## BRIEF
Go through the material underneath and show every line where the string "features" occurs.

## AVAILABLE DATA
◆ ◆ ◆ ◆ ◆ ◆ ◆
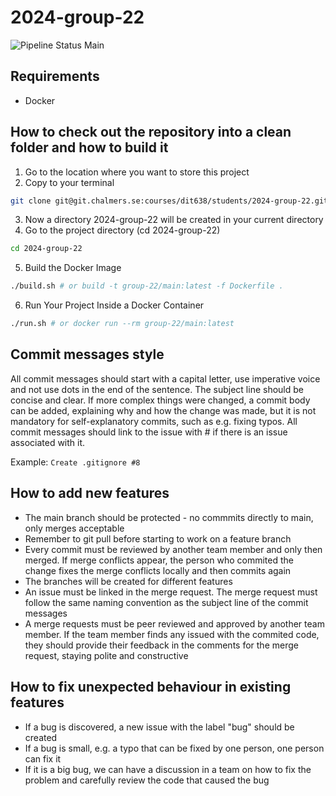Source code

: # 2024-group-22
![Pipeline Status Main](https://git.chalmers.se/courses/dit638/students/2024-group-22/badges/main/pipeline.svg)


## Requirements
- Docker


## How to check out the repository into a clean folder and how to build it
1. Go to the location where you want to store this project
2. Copy to your terminal
```bash
git clone git@git.chalmers.se:courses/dit638/students/2024-group-22.git
```
3. Now a directory 2024-group-22 will be created in your current directory
4. Go to the project directory (cd 2024-group-22)
```bash
cd 2024-group-22
```
5. Build the Docker Image
```bash
./build.sh # or build -t group-22/main:latest -f Dockerfile .
```
6. Run Your Project Inside a Docker Container
```bash
./run.sh # or docker run --rm group-22/main:latest 
```



## Commit messages style


All commit messages should start with a capital letter, use imperative voice and not use dots in the end of the sentence. The subject line should be concise and clear. If more complex things were changed, a commit body can be added, explaining why and how the change was made, but it is not mandatory for self-explanatory commits, such as e.g. fixing typos. All commit messages should link to the issue with # if there is an issue associated with it.


Example: `Create .gitignore #8`


## How to add new features
- The main branch should be protected - no commmits directly to main, only merges acceptable
- Remember to git pull before starting to work on a feature branch
- Every commit must be reviewed by another team member and only then merged. If merge conflicts appear, the person who commited the change fixes the merge conflicts locally and then commits again
- The branches will be created for different features
- An issue must be linked in the merge request. The merge request must follow the same naming convention as the subject line of the commit messages
- A merge requests must be peer reviewed and approved by another team member. If the team member finds any issued with the commited code, they should provide their feedback in the comments for the merge request, staying polite and constructive


## How to fix unexpected behaviour in existing features
- If a bug is discovered, a new issue with the label "bug" should be created
- If a bug is small, e.g. a typo that can be fixed by one person, one person can fix it
- If it is a big bug, we can have a discussion in a team on how to fix the problem and carefully review the code that caused the bug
◆ ◆ ◆ ◆ ◆ ◆ ◆
## ANSWER BELOW
## How to add new features
- The branches will be created for different features
## How to fix unexpected behaviour in existing features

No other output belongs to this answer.